Required action: Scan the data below for the string "Accept". Show every line where it turns up.
.....
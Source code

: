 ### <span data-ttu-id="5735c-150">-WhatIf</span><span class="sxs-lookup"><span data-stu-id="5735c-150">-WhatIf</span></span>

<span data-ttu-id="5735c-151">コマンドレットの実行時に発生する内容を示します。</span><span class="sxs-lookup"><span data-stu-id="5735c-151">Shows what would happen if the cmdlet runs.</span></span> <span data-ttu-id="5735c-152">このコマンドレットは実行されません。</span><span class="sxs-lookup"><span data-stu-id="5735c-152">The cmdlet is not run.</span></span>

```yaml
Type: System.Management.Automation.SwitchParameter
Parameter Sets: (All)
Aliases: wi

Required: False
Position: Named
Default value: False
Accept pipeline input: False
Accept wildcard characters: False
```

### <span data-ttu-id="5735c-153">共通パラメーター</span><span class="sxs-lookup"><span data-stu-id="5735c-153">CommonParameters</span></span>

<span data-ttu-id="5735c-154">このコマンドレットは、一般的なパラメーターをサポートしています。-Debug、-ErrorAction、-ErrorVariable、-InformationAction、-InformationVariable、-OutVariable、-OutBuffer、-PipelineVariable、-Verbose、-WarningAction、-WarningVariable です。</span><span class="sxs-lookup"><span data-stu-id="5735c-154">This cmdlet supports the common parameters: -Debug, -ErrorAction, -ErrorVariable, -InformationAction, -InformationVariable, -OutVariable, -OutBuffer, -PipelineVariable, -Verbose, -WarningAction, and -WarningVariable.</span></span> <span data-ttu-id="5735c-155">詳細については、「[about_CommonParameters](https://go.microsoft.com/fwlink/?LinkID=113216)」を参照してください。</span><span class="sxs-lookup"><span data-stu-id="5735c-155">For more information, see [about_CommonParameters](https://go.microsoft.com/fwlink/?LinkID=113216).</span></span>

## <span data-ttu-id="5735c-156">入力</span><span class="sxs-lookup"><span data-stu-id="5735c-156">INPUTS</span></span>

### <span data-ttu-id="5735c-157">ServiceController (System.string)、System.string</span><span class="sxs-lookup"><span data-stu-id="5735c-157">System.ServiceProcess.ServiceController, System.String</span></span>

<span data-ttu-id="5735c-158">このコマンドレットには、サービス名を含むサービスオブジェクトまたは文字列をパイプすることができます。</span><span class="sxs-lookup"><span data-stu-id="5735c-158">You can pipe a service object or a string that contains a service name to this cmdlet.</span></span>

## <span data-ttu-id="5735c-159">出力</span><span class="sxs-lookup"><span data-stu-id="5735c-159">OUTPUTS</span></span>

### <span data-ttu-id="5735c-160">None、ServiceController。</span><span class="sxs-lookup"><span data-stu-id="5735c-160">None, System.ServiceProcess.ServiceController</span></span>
.....
Output for this exercise:
Accept pipeline input: False
Accept wildcard characters: False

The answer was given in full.